Scan the listing below for "follows", then report every line that has it.

Material for the task Block Start

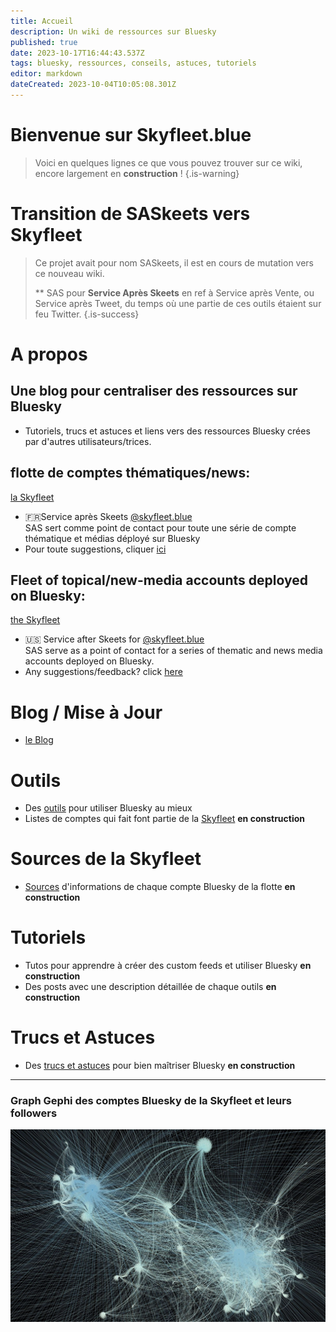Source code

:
 ```yaml
---
title: Accueil
description: Un wiki de ressources sur Bluesky
published: true
date: 2023-10-17T16:44:43.537Z
tags: bluesky, ressources, conseils, astuces, tutoriels
editor: markdown
dateCreated: 2023-10-04T10:05:08.301Z
---
```


# Bienvenue sur Skyfleet.blue

> Voici en quelques lignes ce que vous pouvez trouver sur ce wiki, encore largement en **construction** ! 
{.is-warning}

# Transition de SASkeets vers Skyfleet

> Ce projet avait pour nom SASkeets, il est en cours de mutation vers ce nouveau wiki.
> 
> ** SAS pour **Service Après Skeets** en ref à Service après Vente, ou Service après Tweet, du temps où une partie de ces outils étaient sur feu Twitter. 
{.is-success}


# A propos
## Une blog pour centraliser des ressources sur Bluesky
- Tutoriels, trucs et astuces et liens vers des ressources Bluesky crées par d'autres utilisateurs/trices.

## flotte de comptes thématiques/news: 
[la Skyfleet](https://skyfleet.blue/fr/skyfleet)

- 🇫🇷Service après Skeets [@skyfleet.blue](https://bsky.app/profile/skyfleet.blue/follows)<br>
SAS sert comme point de contact pour toute une série de compte thématique et médias déployé sur Bluesky
- Pour toute suggestions, cliquer [ici](https://skyfleet.blue/fr/suggestions)

## Fleet of topical/new-media accounts deployed on Bluesky:
[the Skyfleet](https://skyfleet.blue/fr/skyfleet)

- 🇺🇸 Service after Skeets for [@skyfleet.blue](https://bsky.app/profile/skyfleet.blue/follows) <br> SAS serve as a point of contact for a series of thematic and news media accounts deployed on Bluesky.
- Any suggestions/feedback? click [here](https://skyfleet.blue/fr/suggestions)



# Blog / Mise à Jour

- [le Blog](https://blog.skyfleet.blue/archive/) 


# Outils 
- Des [outils](https://skyfleet.blue/fr/outils) pour utiliser Bluesky au mieux 
- Listes de comptes qui fait font partie de la [Skyfleet](https://skyfleet.blue/fr/skyfleet) **en construction** 

# Sources de la Skyfleet
- [Sources](https://skyfleet.blue/fr/skyfleet) d'informations de chaque compte Bluesky de la flotte  **en construction**

# Tutoriels
- Tutos pour apprendre à créer des custom feeds et utiliser Bluesky **en construction** 
- Des posts avec une description détaillée de chaque outils **en construction** 

# Trucs et Astuces
- Des [trucs et astuces](https://saskeets.micro.blog/categories/tips/) pour bien maîtriser Bluesky **en construction** 


---

### Graph Gephi des comptes Bluesky de la Skyfleet et leurs followers

![skyfleet.jpg](/images/skyfleet.jpg)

Material for the task Block End

* [Solution for this exercise]:
- 🇫🇷Service après Skeets [@skyfleet.blue](https://bsky.app/profile/skyfleet.blue/follows)<br>
- 🇺🇸 Service after Skeets for [@skyfleet.blue](https://bsky.app/profile/skyfleet.blue/follows) <br> SAS serve as a point of contact for a series of thematic and news media accounts deployed on Bluesky.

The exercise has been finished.